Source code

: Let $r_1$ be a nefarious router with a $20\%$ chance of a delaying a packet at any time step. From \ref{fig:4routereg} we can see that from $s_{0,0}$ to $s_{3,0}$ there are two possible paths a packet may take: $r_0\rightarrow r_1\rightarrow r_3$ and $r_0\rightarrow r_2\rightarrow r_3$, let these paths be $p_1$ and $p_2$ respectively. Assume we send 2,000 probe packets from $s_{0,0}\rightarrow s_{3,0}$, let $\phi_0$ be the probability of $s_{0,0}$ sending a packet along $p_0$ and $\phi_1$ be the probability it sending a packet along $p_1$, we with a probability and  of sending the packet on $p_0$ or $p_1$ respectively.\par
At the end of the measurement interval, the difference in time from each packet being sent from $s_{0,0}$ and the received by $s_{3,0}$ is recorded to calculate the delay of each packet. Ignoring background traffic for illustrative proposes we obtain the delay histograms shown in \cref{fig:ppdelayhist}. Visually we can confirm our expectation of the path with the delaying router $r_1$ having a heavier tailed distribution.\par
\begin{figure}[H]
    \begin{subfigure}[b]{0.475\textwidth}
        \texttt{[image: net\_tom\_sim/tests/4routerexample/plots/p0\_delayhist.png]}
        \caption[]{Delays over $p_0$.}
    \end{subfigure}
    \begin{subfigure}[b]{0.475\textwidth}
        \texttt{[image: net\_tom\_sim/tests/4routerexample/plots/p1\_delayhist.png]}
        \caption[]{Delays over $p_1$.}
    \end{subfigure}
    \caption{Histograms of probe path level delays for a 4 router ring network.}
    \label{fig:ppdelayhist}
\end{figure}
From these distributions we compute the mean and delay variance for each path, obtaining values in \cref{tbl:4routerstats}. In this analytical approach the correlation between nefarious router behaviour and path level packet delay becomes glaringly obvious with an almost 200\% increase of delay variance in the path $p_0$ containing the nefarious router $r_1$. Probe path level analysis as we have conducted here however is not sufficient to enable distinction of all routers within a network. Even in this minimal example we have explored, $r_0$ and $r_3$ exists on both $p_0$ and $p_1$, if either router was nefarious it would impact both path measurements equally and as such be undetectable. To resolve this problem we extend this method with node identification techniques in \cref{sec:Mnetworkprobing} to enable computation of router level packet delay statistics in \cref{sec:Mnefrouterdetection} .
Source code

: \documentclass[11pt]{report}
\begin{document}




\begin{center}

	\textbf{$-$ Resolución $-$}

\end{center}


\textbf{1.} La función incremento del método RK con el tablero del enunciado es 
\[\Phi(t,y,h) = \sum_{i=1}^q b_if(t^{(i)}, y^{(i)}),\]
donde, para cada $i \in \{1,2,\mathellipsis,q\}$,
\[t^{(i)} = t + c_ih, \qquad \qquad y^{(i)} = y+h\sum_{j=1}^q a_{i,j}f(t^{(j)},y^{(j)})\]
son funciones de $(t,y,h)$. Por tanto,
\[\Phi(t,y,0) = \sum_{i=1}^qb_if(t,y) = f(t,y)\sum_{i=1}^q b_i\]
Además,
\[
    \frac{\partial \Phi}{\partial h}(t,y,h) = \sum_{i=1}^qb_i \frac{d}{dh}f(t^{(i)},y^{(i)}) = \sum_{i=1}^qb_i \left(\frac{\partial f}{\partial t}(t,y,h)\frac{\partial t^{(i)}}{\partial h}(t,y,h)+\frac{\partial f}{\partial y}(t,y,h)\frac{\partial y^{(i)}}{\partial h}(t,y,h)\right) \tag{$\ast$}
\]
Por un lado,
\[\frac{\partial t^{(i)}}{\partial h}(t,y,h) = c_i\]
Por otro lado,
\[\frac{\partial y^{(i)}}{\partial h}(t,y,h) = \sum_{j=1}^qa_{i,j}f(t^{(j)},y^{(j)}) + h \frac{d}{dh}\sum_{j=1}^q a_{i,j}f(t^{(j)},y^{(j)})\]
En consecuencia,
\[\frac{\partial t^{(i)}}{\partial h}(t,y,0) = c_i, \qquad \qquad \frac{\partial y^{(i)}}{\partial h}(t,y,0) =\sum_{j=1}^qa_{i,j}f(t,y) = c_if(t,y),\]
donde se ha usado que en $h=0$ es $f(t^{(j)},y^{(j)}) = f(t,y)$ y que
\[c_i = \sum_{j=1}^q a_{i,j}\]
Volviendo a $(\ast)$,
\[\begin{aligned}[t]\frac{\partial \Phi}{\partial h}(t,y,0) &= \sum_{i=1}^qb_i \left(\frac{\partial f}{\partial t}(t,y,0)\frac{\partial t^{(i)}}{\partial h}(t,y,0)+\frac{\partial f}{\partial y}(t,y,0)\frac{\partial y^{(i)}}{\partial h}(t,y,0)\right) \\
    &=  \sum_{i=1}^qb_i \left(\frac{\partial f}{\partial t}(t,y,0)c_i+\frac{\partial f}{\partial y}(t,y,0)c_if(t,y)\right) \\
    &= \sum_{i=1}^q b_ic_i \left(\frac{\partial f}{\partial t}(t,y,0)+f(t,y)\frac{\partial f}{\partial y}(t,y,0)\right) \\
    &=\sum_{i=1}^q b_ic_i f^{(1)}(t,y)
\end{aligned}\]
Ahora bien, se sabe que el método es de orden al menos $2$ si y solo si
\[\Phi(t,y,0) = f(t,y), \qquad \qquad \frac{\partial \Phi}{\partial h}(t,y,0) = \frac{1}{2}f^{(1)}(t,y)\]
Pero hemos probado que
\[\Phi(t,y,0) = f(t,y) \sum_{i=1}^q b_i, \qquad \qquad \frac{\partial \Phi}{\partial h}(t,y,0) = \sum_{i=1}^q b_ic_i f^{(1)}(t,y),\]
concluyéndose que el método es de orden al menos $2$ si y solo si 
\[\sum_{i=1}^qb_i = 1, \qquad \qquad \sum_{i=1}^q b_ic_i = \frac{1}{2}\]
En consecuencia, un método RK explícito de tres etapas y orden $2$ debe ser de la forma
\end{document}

[ACTION ITEM] The answer should reproduce each entry above in full.

[ANSWER TO THIS PROBLEM]
Source code

: Let $r_1$ be a nefarious router with a $20\%$ chance of a delaying a packet at any time step. From \ref{fig:4routereg} we can see that from $s_{0,0}$ to $s_{3,0}$ there are two possible paths a packet may take: $r_0\rightarrow r_1\rightarrow r_3$ and $r_0\rightarrow r_2\rightarrow r_3$, let these paths be $p_1$ and $p_2$ respectively. Assume we send 2,000 probe packets from $s_{0,0}\rightarrow s_{3,0}$, let $\phi_0$ be the probability of $s_{0,0}$ sending a packet along $p_0$ and $\phi_1$ be the probability it sending a packet along $p_1$, we with a probability and  of sending the packet on $p_0$ or $p_1$ respectively.\par
At the end of the measurement interval, the difference in time from each packet being sent from $s_{0,0}$ and the received by $s_{3,0}$ is recorded to calculate the delay of each packet. Ignoring background traffic for illustrative proposes we obtain the delay histograms shown in \cref{fig:ppdelayhist}. Visually we can confirm our expectation of the path with the delaying router $r_1$ having a heavier tailed distribution.\par
\begin{figure}[H]
    \begin{subfigure}[b]{0.475\textwidth}
        \texttt{[image: net\_tom\_sim/tests/4routerexample/plots/p0\_delayhist.png]}
        \caption[]{Delays over $p_0$.}
    \end{subfigure}
    \begin{subfigure}[b]{0.475\textwidth}
        \texttt{[image: net\_tom\_sim/tests/4routerexample/plots/p1\_delayhist.png]}
        \caption[]{Delays over $p_1$.}
    \end{subfigure}
    \caption{Histograms of probe path level delays for a 4 router ring network.}
    \label{fig:ppdelayhist}
\end{figure}
From these distributions we compute the mean and delay variance for each path, obtaining values in \cref{tbl:4routerstats}. In this analytical approach the correlation between nefarious router behaviour and path level packet delay becomes glaringly obvious with an almost 200\% increase of delay variance in the path $p_0$ containing the nefarious router $r_1$. Probe path level analysis as we have conducted here however is not sufficient to enable distinction of all routers within a network. Even in this minimal example we have explored, $r_0$ and $r_3$ exists on both $p_0$ and $p_1$, if either router was nefarious it would impact both path measurements equally and as such be undetectable. To resolve this problem we extend this method with node identification techniques in \cref{sec:Mnetworkprobing} to enable computation of router level packet delay statistics in \cref{sec:Mnefrouterdetection} .
Source code

: \documentclass[11pt]{report}
\begin{document}




\begin{center}

	\textbf{$-$ Resolución $-$}

\end{center}


\textbf{1.} La función incremento del método RK con el tablero del enunciado es 
\[\Phi(t,y,h) = \sum_{i=1}^q b_if(t^{(i)}, y^{(i)}),\]
donde, para cada $i \in \{1,2,\mathellipsis,q\}$,
\[t^{(i)} = t + c_ih, \qquad \qquad y^{(i)} = y+h\sum_{j=1}^q a_{i,j}f(t^{(j)},y^{(j)})\]
son funciones de $(t,y,h)$. Por tanto,
\[\Phi(t,y,0) = \sum_{i=1}^qb_if(t,y) = f(t,y)\sum_{i=1}^q b_i\]
Además,
\[
    \frac{\partial \Phi}{\partial h}(t,y,h) = \sum_{i=1}^qb_i \frac{d}{dh}f(t^{(i)},y^{(i)}) = \sum_{i=1}^qb_i \left(\frac{\partial f}{\partial t}(t,y,h)\frac{\partial t^{(i)}}{\partial h}(t,y,h)+\frac{\partial f}{\partial y}(t,y,h)\frac{\partial y^{(i)}}{\partial h}(t,y,h)\right) \tag{$\ast$}
\]
Por un lado,
\[\frac{\partial t^{(i)}}{\partial h}(t,y,h) = c_i\]
Por otro lado,
\[\frac{\partial y^{(i)}}{\partial h}(t,y,h) = \sum_{j=1}^qa_{i,j}f(t^{(j)},y^{(j)}) + h \frac{d}{dh}\sum_{j=1}^q a_{i,j}f(t^{(j)},y^{(j)})\]
En consecuencia,
\[\frac{\partial t^{(i)}}{\partial h}(t,y,0) = c_i, \qquad \qquad \frac{\partial y^{(i)}}{\partial h}(t,y,0) =\sum_{j=1}^qa_{i,j}f(t,y) = c_if(t,y),\]
donde se ha usado que en $h=0$ es $f(t^{(j)},y^{(j)}) = f(t,y)$ y que
\[c_i = \sum_{j=1}^q a_{i,j}\]
Volviendo a $(\ast)$,
\[\begin{aligned}[t]\frac{\partial \Phi}{\partial h}(t,y,0) &= \sum_{i=1}^qb_i \left(\frac{\partial f}{\partial t}(t,y,0)\frac{\partial t^{(i)}}{\partial h}(t,y,0)+\frac{\partial f}{\partial y}(t,y,0)\frac{\partial y^{(i)}}{\partial h}(t,y,0)\right) \\
    &=  \sum_{i=1}^qb_i \left(\frac{\partial f}{\partial t}(t,y,0)c_i+\frac{\partial f}{\partial y}(t,y,0)c_if(t,y)\right) \\
    &= \sum_{i=1}^q b_ic_i \left(\frac{\partial f}{\partial t}(t,y,0)+f(t,y)\frac{\partial f}{\partial y}(t,y,0)\right) \\
    &=\sum_{i=1}^q b_ic_i f^{(1)}(t,y)
\end{aligned}\]
Ahora bien, se sabe que el método es de orden al menos $2$ si y solo si
\[\Phi(t,y,0) = f(t,y), \qquad \qquad \frac{\partial \Phi}{\partial h}(t,y,0) = \frac{1}{2}f^{(1)}(t,y)\]
Pero hemos probado que
\[\Phi(t,y,0) = f(t,y) \sum_{i=1}^q b_i, \qquad \qquad \frac{\partial \Phi}{\partial h}(t,y,0) = \sum_{i=1}^q b_ic_i f^{(1)}(t,y),\]
concluyéndose que el método es de orden al menos $2$ si y solo si 
\[\sum_{i=1}^qb_i = 1, \qquad \qquad \sum_{i=1}^q b_ic_i = \frac{1}{2}\]
En consecuencia, un método RK explícito de tres etapas y orden $2$ debe ser de la forma
\end{document}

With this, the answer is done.